=== Saved entries ===
══════

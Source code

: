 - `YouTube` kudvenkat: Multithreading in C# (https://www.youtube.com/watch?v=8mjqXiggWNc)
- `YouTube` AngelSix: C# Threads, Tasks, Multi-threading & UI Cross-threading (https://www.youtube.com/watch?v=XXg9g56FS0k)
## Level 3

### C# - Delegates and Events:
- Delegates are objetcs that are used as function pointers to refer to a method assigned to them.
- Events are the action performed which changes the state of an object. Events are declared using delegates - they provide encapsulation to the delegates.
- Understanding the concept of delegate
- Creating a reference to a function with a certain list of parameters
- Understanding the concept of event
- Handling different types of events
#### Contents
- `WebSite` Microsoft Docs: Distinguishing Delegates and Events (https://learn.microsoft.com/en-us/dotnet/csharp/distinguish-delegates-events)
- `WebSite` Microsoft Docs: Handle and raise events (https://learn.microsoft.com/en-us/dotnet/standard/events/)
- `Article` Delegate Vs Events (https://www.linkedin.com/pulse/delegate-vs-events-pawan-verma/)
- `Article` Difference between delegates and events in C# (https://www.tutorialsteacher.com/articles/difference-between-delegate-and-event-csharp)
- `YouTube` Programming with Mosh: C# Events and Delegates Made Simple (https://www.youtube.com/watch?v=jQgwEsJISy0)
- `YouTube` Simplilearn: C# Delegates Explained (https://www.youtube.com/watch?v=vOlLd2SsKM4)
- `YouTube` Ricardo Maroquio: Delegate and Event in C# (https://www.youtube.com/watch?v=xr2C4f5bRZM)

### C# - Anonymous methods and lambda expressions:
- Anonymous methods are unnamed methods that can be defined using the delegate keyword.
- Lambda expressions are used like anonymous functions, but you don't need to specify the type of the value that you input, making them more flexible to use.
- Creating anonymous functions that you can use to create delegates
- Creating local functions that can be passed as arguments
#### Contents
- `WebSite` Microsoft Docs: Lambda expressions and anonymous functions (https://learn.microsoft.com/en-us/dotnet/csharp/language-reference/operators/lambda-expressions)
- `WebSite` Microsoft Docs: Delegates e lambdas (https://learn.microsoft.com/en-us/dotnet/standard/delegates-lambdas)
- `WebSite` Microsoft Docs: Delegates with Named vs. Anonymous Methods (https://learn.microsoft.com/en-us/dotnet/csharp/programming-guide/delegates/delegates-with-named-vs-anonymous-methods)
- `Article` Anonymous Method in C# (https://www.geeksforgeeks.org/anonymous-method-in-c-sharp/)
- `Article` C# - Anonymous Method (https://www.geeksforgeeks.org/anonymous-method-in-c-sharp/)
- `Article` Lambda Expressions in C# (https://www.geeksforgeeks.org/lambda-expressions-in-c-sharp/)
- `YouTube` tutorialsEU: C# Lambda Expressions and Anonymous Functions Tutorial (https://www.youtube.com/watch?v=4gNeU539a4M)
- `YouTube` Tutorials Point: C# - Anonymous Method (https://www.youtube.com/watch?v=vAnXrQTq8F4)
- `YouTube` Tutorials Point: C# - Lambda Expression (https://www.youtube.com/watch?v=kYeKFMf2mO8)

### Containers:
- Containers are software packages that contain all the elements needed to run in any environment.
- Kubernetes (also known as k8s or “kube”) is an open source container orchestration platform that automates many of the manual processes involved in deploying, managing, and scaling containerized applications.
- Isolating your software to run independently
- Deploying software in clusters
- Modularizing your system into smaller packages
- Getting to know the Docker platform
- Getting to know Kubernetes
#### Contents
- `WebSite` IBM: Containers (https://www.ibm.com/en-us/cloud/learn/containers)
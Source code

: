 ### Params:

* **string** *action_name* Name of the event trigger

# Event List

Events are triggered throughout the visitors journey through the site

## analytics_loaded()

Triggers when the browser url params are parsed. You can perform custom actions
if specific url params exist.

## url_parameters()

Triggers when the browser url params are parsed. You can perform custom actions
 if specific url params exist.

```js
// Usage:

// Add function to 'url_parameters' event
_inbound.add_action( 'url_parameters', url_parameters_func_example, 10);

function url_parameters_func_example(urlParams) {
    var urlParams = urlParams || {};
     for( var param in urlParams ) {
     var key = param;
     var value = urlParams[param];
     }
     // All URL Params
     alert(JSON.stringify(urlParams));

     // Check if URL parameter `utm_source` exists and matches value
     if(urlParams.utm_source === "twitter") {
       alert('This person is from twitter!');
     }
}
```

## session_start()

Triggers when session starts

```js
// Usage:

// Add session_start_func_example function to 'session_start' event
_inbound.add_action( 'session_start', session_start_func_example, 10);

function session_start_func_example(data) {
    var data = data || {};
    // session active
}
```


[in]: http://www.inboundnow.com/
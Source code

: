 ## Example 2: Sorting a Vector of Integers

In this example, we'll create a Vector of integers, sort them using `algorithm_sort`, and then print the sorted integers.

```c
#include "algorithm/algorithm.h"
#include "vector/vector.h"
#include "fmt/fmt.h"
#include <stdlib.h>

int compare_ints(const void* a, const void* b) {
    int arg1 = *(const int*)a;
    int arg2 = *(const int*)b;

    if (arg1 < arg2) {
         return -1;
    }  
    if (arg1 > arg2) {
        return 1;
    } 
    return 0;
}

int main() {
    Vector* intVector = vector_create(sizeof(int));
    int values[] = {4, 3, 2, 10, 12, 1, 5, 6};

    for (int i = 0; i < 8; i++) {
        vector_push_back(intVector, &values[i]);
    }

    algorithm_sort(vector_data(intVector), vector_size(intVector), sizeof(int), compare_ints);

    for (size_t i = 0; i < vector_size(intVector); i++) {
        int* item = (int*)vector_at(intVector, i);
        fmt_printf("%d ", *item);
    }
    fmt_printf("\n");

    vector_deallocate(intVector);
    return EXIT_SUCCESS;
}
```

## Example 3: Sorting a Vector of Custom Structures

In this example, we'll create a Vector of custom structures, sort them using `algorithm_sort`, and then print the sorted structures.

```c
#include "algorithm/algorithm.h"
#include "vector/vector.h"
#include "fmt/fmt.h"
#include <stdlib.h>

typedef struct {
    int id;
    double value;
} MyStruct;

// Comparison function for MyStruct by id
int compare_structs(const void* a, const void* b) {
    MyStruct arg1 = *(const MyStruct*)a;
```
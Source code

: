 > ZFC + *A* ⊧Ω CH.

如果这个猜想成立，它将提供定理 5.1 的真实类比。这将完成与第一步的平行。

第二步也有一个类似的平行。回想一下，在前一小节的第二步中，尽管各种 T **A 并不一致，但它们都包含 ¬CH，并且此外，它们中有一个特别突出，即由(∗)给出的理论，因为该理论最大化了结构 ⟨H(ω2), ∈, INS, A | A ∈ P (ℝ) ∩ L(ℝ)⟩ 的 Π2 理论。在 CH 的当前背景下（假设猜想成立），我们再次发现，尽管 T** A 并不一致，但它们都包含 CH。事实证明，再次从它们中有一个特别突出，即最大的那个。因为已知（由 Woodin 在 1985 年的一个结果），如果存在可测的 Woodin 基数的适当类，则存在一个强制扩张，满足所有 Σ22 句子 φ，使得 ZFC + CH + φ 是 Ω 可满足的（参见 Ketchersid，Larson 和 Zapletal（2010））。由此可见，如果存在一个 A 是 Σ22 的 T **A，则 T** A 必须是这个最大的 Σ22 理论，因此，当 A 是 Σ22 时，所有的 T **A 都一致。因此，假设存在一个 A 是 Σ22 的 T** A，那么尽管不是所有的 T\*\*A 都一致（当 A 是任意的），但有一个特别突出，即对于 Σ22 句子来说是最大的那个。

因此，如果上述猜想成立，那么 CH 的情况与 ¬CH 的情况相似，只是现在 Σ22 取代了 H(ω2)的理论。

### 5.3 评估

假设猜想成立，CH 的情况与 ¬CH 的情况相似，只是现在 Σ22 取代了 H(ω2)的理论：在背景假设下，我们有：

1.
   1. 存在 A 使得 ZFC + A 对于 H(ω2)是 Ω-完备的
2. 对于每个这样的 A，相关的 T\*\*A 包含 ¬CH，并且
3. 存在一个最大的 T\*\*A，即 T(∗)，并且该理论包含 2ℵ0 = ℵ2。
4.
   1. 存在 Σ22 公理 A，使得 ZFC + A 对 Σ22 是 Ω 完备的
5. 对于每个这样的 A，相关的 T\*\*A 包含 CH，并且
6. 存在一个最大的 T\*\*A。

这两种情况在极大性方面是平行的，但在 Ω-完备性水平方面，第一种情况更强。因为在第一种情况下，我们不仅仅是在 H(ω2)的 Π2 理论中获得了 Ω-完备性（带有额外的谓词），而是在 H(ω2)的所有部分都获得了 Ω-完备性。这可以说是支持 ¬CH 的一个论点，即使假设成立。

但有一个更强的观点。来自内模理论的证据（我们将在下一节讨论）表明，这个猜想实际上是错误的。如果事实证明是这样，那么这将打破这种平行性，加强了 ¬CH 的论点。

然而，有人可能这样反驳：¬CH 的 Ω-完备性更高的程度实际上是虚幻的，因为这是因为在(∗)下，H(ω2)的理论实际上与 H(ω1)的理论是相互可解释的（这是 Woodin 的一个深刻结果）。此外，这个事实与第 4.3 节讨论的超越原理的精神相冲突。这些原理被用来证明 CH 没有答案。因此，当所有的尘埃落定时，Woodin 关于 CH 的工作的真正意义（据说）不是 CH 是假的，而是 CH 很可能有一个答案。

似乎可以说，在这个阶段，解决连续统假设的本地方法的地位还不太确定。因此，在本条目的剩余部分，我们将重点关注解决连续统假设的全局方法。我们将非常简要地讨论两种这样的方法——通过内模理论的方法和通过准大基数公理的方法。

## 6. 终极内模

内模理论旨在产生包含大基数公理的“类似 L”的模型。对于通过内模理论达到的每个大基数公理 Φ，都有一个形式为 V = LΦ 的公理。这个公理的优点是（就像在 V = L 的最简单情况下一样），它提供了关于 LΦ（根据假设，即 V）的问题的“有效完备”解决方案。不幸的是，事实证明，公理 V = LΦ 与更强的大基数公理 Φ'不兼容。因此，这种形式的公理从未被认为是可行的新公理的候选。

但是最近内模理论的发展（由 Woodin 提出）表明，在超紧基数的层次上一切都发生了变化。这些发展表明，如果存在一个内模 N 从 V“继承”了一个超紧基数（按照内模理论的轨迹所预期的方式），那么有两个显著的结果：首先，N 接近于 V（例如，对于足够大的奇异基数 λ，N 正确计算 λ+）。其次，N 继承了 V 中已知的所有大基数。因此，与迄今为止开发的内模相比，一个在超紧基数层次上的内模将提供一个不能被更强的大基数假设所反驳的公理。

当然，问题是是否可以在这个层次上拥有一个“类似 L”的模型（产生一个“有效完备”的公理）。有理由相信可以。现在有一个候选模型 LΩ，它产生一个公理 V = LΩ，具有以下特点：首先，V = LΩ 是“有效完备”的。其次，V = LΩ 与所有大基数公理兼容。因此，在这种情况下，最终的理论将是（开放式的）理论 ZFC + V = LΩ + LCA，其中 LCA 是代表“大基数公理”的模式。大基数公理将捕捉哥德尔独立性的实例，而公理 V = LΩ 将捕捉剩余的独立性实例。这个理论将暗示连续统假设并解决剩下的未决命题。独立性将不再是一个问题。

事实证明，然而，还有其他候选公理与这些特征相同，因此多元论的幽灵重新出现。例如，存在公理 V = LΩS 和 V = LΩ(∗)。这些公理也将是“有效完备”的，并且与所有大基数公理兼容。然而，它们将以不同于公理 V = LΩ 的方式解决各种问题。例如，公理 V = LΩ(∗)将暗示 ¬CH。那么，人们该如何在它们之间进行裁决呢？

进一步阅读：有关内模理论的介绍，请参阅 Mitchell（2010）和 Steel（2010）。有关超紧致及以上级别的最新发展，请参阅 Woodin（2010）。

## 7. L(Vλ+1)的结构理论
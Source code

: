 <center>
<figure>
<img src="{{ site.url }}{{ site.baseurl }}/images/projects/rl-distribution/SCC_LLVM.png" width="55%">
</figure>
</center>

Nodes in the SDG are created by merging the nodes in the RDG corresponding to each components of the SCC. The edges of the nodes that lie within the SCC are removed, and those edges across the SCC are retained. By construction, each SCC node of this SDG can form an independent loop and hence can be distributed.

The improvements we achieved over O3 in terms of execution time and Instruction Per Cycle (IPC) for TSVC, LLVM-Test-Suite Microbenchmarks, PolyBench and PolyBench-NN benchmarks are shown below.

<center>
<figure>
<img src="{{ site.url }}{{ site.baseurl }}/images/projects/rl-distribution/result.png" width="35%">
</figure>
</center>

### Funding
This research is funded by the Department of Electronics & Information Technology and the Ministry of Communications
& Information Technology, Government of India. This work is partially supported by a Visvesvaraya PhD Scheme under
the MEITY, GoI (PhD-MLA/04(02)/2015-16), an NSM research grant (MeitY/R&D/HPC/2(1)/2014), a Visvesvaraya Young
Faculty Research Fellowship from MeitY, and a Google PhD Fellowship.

══════

=== Exercise ===
Take the entries above and copy out all lines with the string "software".

=== Output for this task ===
- Containers are software packages that contain all the elements needed to run in any environment.
- Isolating your software to run independently
- Deploying software in clusters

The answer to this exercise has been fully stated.